+++ DATA SUPPLIED +++
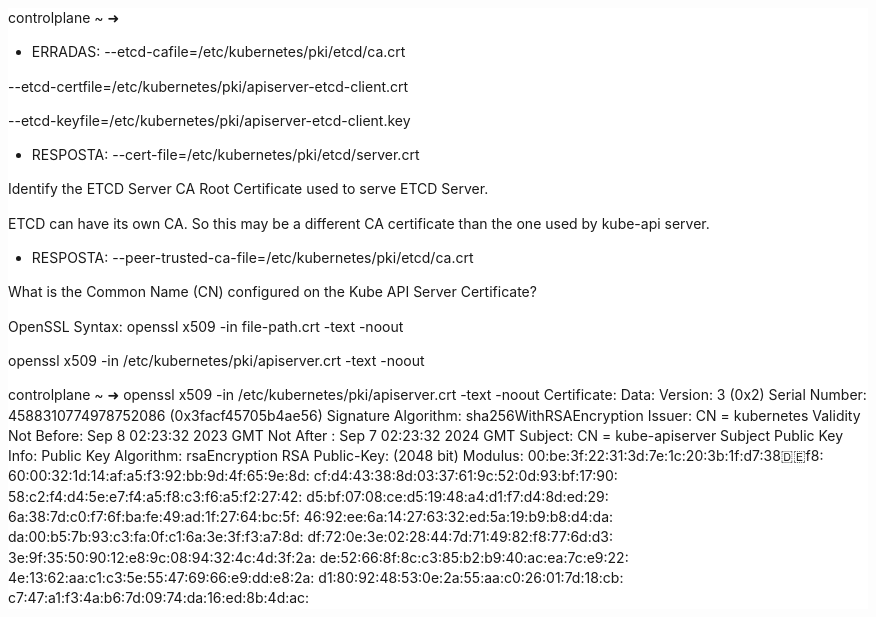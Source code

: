 controlplane ~ ➜  


- ERRADAS:
--etcd-cafile=/etc/kubernetes/pki/etcd/ca.crt

--etcd-certfile=/etc/kubernetes/pki/apiserver-etcd-client.crt

--etcd-keyfile=/etc/kubernetes/pki/apiserver-etcd-client.key


- RESPOSTA:
--cert-file=/etc/kubernetes/pki/etcd/server.crt










Identify the ETCD Server CA Root Certificate used to serve ETCD Server.

ETCD can have its own CA. So this may be a different CA certificate than the one used by kube-api server.


- RESPOSTA:
--peer-trusted-ca-file=/etc/kubernetes/pki/etcd/ca.crt












What is the Common Name (CN) configured on the Kube API Server Certificate?

OpenSSL Syntax: openssl x509 -in file-path.crt -text -noout


openssl x509 -in /etc/kubernetes/pki/apiserver.crt -text -noout

controlplane ~ ➜  openssl x509 -in /etc/kubernetes/pki/apiserver.crt -text -noout
Certificate:
    Data:
        Version: 3 (0x2)
        Serial Number: 4588310774978752086 (0x3facf45705b4ae56)
        Signature Algorithm: sha256WithRSAEncryption
        Issuer: CN = kubernetes
        Validity
            Not Before: Sep  8 02:23:32 2023 GMT
            Not After : Sep  7 02:23:32 2024 GMT
        Subject: CN = kube-apiserver
        Subject Public Key Info:
            Public Key Algorithm: rsaEncryption
                RSA Public-Key: (2048 bit)
                Modulus:
                    00:be:3f:22:31:3d:7e:1c:20:3b:1f:d7:38:de:f8:
                    60:00:32:1d:14:af:a5:f3:92:bb:9d:4f:65:9e:8d:
                    cf:d4:43:38:8d:03:37:61:9c:52:0d:93:bf:17:90:
                    58:c2:f4:d4:5e:e7:f4:a5:f8:c3:f6:a5:f2:27:42:
                    d5:bf:07:08:ce:d5:19:48:a4:d1:f7:d4:8d:ed:29:
                    6a:38:7d:c0:f7:6f:ba:fe:49:ad:1f:27:64:bc:5f:
                    46:92:ee:6a:14:27:63:32:ed:5a:19:b9:b8:d4:da:
                    da:00:b5:7b:93:c3:fa:0f:c1:6a:3e:3f:f3:a7:8d:
                    df:72:0e:3e:02:28:44:7d:71:49:82:f8:77:6d:d3:
                    3e:9f:35:50:90:12:e8:9c:08:94:32:4c:4d:3f:2a:
                    de:52:66:8f:8c:c3:85:b2:b9:40:ac:ea:7c:e9:22:
                    4e:13:62:aa:c1:c3:5e:55:47:69:66:e9:dd:e8:2a:
                    d1:80:92:48:53:0e:2a:55:aa:c0:26:01:7d:18:cb:
                    c7:47:a1:f3:4a:b6:7d:09:74:da:16:ed:8b:4d:ac:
+++
If a line above holds "Algorithm", count it; say how many such lines there are and nothing else.

2